Soichi Hayashi · blog

What the market actually prices in

CategoriesFinance

Every sharp market move seems to trace back to something nobody saw coming — a sudden war, a policy shock, some discontinuity with no precedent to price against. That’s the part of market behavior I keep coming back to: the future isn’t unknowable because we’re bad at analysis, it’s unknowable because the thing that actually moves prices is, by definition, the thing nobody could have modeled in advance.

Which is why I’m skeptical of any strategy built on watching how the market behaved last time and assuming it will behave that way again. If a pattern is visible enough to spot on a chart, or explainable in a five-minute video, it’s visible enough that someone else has already traded on it — and once enough people do, the pattern gets priced away before it’s useful. History doesn’t repeat cleanly enough to trade on casually; it mostly just rhymes enough to make a convincing story after the fact.

But “you can’t trade on a hunch” is different from “there is no edge.” Real, persistent inefficiencies do exist — patterns and premia that survive being known about, either because they only pay off if you can hold through long stretches of being wrong, or because exploiting them profitably takes more infrastructure than any single chart or backtest can capture. Finding and harvesting those is a fundamentally different exercise than pattern-matching a chart. It takes rigorous, systematic, data-driven research: testing an idea across decades of data and dozens of markets, controlling for how a signal decays once too many people find it, and sizing every bet so that being wrong on any one of them doesn’t matter much.

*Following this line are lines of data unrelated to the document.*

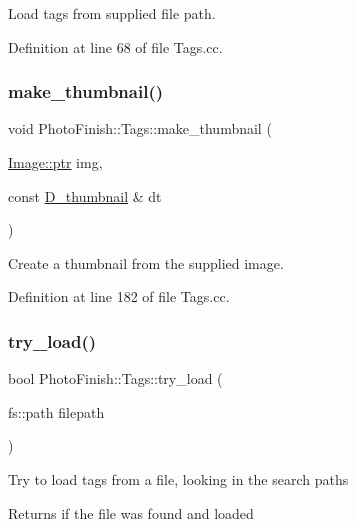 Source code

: Load tags from supplied file path. 



Definition at line 68 of file Tags.\+cc.

\mbox{\label{class_photo_finish_1_1_tags_ad13fda695ce72a1059f2797ef2968a9e}} 
\subsubsection{\texorpdfstring{make\+\_\+thumbnail()}{make\_thumbnail()}}
{\footnotesize\ttfamily void Photo\+Finish\+::\+Tags\+::make\+\_\+thumbnail (\begin{DoxyParamCaption}\item[{\hyperlink{class_photo_finish_1_1_image_ab336203305ed3a1397d7245063353b5a}{Image\+::ptr}}]{img,  }\item[{const \hyperlink{class_photo_finish_1_1_d__thumbnail}{D\+\_\+thumbnail} \&}]{dt }\end{DoxyParamCaption})}



Create a thumbnail from the supplied image. 



Definition at line 182 of file Tags.\+cc.

\mbox{\label{class_photo_finish_1_1_tags_ab798e399cc1588fa010c6e64c060c9f1}} 
\subsubsection{\texorpdfstring{try\+\_\+load()}{try\_load()}}
{\footnotesize\ttfamily bool Photo\+Finish\+::\+Tags\+::try\+\_\+load (\begin{DoxyParamCaption}\item[{fs\+::path}]{filepath }\end{DoxyParamCaption})}

Try to load tags from a file, looking in the search paths \begin{DoxyReturn}{Returns}
if the file was found and loaded 
\end{DoxyReturn}


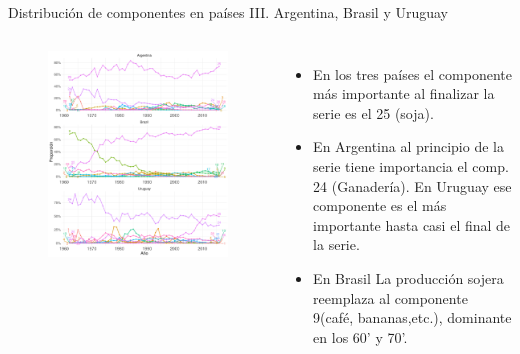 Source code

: \documentclass[compress]{beamer}
\begin{document}
\begin{frame}
\small
Distribución de componentes en países III. Argentina, Brasil y Uruguay
\scriptsize
\begin{columns}[c] 
	
	\begin{figure}
		\includegraphics[width=\linewidth]{graficoLDA_k30_ARG_BRA_URY}
	\end{figure}
	
	
	\begin{itemize}[label=\faRebel]
		\item En los tres países el componente más importante al finalizar la serie es el 25 (soja).
		\item En Argentina al principio de la serie tiene importancia el comp. 24 (Ganadería). En Uruguay ese componente es el más importante hasta casi el final de la serie.
		\item En Brasil La producción sojera reemplaza al componente 9(café, bananas,etc.), dominante en los 60' y 70'.
	\end{itemize}
	
\end{columns} 

\end{frame}
\end{document}
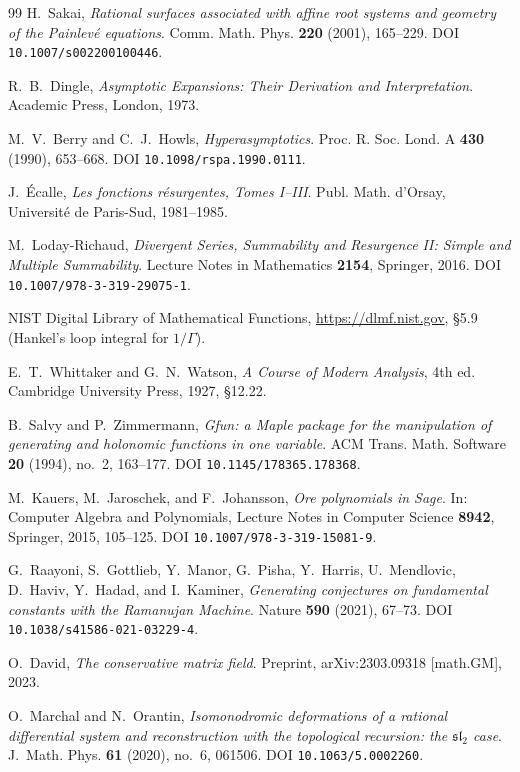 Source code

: \documentclass[11pt,reqno]{amsart}
\renewcommand{\_}{\vquadorigunderscore\allowbreak}
\theoremstyle{plain}
\theoremstyle{definition}
\begin{document}
\begin{thebibliography}{99}
H.~Sakai,
\emph{Rational surfaces associated with affine root systems and geometry of the Painlev\'e
equations}.
Comm. Math. Phys. \textbf{220} (2001), 165--229.
DOI \texttt{10.1007/s002200100446}.

R.~B.~Dingle,
\emph{Asymptotic Expansions: Their Derivation and Interpretation}.
Academic Press, London, 1973.

M.~V.~Berry and C.~J.~Howls,
\emph{Hyperasymptotics}.
Proc. R. Soc. Lond. A \textbf{430} (1990), 653--668.
DOI \texttt{10.1098/rspa.1990.0111}.

J.~\'Ecalle,
\emph{Les fonctions r\'esurgentes, Tomes I--III}.
Publ. Math. d'Orsay, Universit\'e de Paris-Sud, 1981--1985.

M.~Loday-Richaud,
\emph{Divergent Series, Summability and Resurgence II: Simple and Multiple Summability}.
Lecture Notes in Mathematics \textbf{2154}, Springer, 2016.
DOI \texttt{10.1007/978-3-319-29075-1}.

NIST Digital Library of Mathematical Functions, \url{https://dlmf.nist.gov}, \S5.9
(Hankel's loop integral for $1/\Gamma$).

E.~T.~Whittaker and G.~N.~Watson,
\emph{A Course of Modern Analysis}, 4th ed.
Cambridge University Press, 1927, \S12.22.

B.~Salvy and P.~Zimmermann,
\emph{Gfun: a Maple package for the manipulation of generating and holonomic functions in one
variable}.
ACM Trans. Math. Software \textbf{20} (1994), no.~2, 163--177.
DOI \texttt{10.1145/178365.178368}.

M.~Kauers, M.~Jaroschek, and F.~Johansson,
\emph{Ore polynomials in Sage}.
In: Computer Algebra and Polynomials, Lecture Notes in Computer Science \textbf{8942},
Springer, 2015, 105--125.
DOI \texttt{10.1007/978-3-319-15081-9\_6}.

G.~Raayoni, S.~Gottlieb, Y.~Manor, G.~Pisha, Y.~Harris, U.~Mendlovic, D.~Haviv, Y.~Hadad, and
I.~Kaminer,
\emph{Generating conjectures on fundamental constants with the Ramanujan Machine}.
Nature \textbf{590} (2021), 67--73.
DOI \texttt{10.1038/s41586-021-03229-4}.

O.~David,
\emph{The conservative matrix field}.
Preprint, arXiv:2303.09318 [math.GM], 2023.

O.~Marchal and N.~Orantin,
\emph{Isomonodromic deformations of a rational differential system and reconstruction with the
topological recursion: the $\mathfrak{sl}_2$ case}.
J.~Math. Phys. \textbf{61} (2020), no.~6, 061506.
DOI \texttt{10.1063/5.0002260}.


\end{thebibliography}
\end{document}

That’s the actual case for active management done well — not someone with a strong opinion about where the market goes next, but a process built to separate real, durable signal from noise at scale, and to keep doing that as the noise itself adapts. It’s also exactly why I’d trust that kind of process over a hot tip from a video or a confidently-written blog post — including, a little uncomfortably, this one. The distance between “I noticed a pattern” and “I found something real” is a lot of rigorous work, and most of us, myself included, aren’t equipped to do that work on the side.